Interesting piece. The author claims that LLMs like Claude and ChatGPT are mere interfaces for the same kind of algorithms that corporations have been using for decades and that the real “AI Revolution” is that regular people have access to them, where before we did not.
From the article:
Consider what it took to use business intelligence software in 2015. You needed to buy the software, which cost thousands or tens of thousands of dollars. You needed to clean and structure your data. You needed to learn SQL or tableau or whatever visualization tool you were using. You needed to know what questions to ask. The cognitive and financial overhead was high enough that only organizations bothered.
Language models collapsed that overhead to nearly zero. You don’t need to learn a query language. You don’t need to structure your data. You don’t need to know the right technical terms. You just describe what you want in plain English. The interface became conversation.


I’m always up for a good AI dystopia article, but this is pretty poorly written, taking a very long time to say very little new or interesting. For this reason I wouldn’t be surprised if the author used AI assistance in writing it, which would certainly tell you something about the author’s objectivity. (It has a lot of earmarks of recent-model AI essay writing, like repeated use of the rule of threes, though I admit a human could have produced it. )
The thesis appears to be that AI can be an equalizer to put individuals on equal footing to corporate data processing tasks. But conversely that it may not be because viability, quality and reliability depends on who controls the model and whether it hallucinates in critical or non-critical ways. Thanks for the clarity, article.

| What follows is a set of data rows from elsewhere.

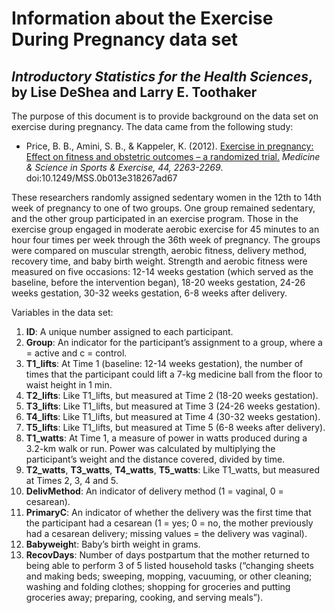 Information about the Exercise During Pregnancy data set
================
## *Introductory Statistics for the Health Sciences*, by Lise DeShea and Larry E. Toothaker

The purpose of this document is to provide background on the data set on exercise during pregnancy.  The data came from the following study:
 * Price, B. B., Amini, S. B., & Kappeler, K. (2012).  [Exercise in pregnancy:  Effect on fitness and obstetric outcomes – a randomized trial.](http://www.ncbi.nlm.nih.gov/pubmed/22843114)  *Medicine & Science in Sports & Exercise, 44, 2263-2269*.  doi:10.1249/MSS.0b013e318267ad67

These researchers randomly assigned sedentary women in the 12th to 14th week of pregnancy to one of two groups.  One group remained sedentary, and the other group participated in an exercise program.  Those in the exercise group engaged in moderate aerobic exercise for 45 minutes to an hour four times per week through the 36th week of pregnancy.  The groups were compared on muscular strength, aerobic fitness, delivery method, recovery time, and baby birth weight.  Strength and aerobic fitness were measured on five occasions:  12-14 weeks gestation (which served as the baseline, before the intervention began), 18-20 weeks gestation, 24-26 weeks gestation, 30-32 weeks gestation, 6-8 weeks after delivery.

Variables in the data set:
 1. **ID**: A unique number assigned to each participant.
 2. **Group**:  An indicator for the participant’s assignment to a group, where a = active and c = control.
 3. **T1_lifts**:  At Time 1 (baseline:  12-14 weeks gestation), the number of times that the participant could lift a 7-kg medicine ball from the floor to waist height in 1 min.
 4. **T2_lifts**:  Like T1_lifts, but measured at Time 2 (18-20 weeks gestation).
 5. **T3_lifts**:  Like T1_lifts, but measured at Time 3 (24-26 weeks gestation).
 6. **T4_lifts**:  Like T1_lifts, but measured at Time 4 (30-32 weeks gestation).
 7. **T5_lifts**:  Like T1_lifts, but measured at Time 5 (6-8 weeks after delivery).
 8. **T1_watts**:  At Time 1, a measure of power in watts produced during a 3.2-km walk or run.  Power was calculated by multiplying the participant’s weight and the distance covered, divided by time.  
 9. **T2_watts**, **T3_watts**, **T4_watts**, **T5_watts**:  Like T1_watts, but measured at Times 2, 3, 4 and 5.
 10. **DelivMethod**:  An indicator of delivery method (1 = vaginal, 0 = cesarean).
 11. **PrimaryC**:  An indicator of whether the delivery was the first time that the participant had a cesarean (1 = yes; 0 = no, the mother previously had a cesarean delivery; missing values = the delivery was vaginal).
 12. **Babyweigh**t:  Baby’s birth weight in grams.
 13. **RecovDays**:  Number of days postpartum that the mother returned to being able to perform 3 of 5 listed household tasks (“changing sheets and making beds; sweeping, mopping, vacuuming, or other cleaning; washing and folding clothes; shopping for groceries and putting groceries away; preparing, cooking, and serving meals”).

None of this is new thought, but just another part of an inherently AI-normalizing line of thinking that AI is just another democratizing technological tool (but that could be used for evil - or good! - or evil!). The author addresses some of the AI flaws but ends almost where it began, with that flawed premise, which elides how unlike other tools, AI actually degrades our abilities to think and communicate once we start relying on it. The article doesn’t address that communication, meaning, thought, and reliability are degraded when either individual or corporate systems integrate AI.
Instead, the author would like you to think individuals can level a playing field by using AI against corporate algorithms. And sure, a person denied a medical claim by a health insurer low effort AI can now write a generic low effort appeal, but that appeal can just a efficiently continue to be denied by better funded AI. It’s a spurious and illusory benefit to the individual.
What truly matters and is unaffected by consumer AI use is power - political and corporate power. AI just floods the zone with more output, but the result of us all adopting AI will change nothing to the power imbalance in our system. The solution to low effort slop won’t be more low effort slop - we’d just be burying ourselves deeper in it.
Corporate algorithms gave them that power, or at least have been helping them to maintain it for decades. The article uses the very real example of RealPage, whose YieldStar software was helping landlords manage over 3 million rental properties in the US by 2022. Ultimately it took ProPublica to pull back the curtain on a computed market where an algorithm was telling landlords how much to charge tenants for a majority of the market. And even then, I don’t think it’s stopped. Landlords are still coordinating rent prices across the vast majority of rental properties, and all the common folk has to help is, like the article says, “Zillow and a prayer”.
This is exactly my point. The ability for companies to gouge consumers is exacerbated by algorithms, sure. But they have power because the regulatory rules are either in their favor or not.
Even exposing it as you note didn’t change it. Likewise individual consumers don’t have the ability to change it. It’s a red herring and false solution to say “AI can fix it.”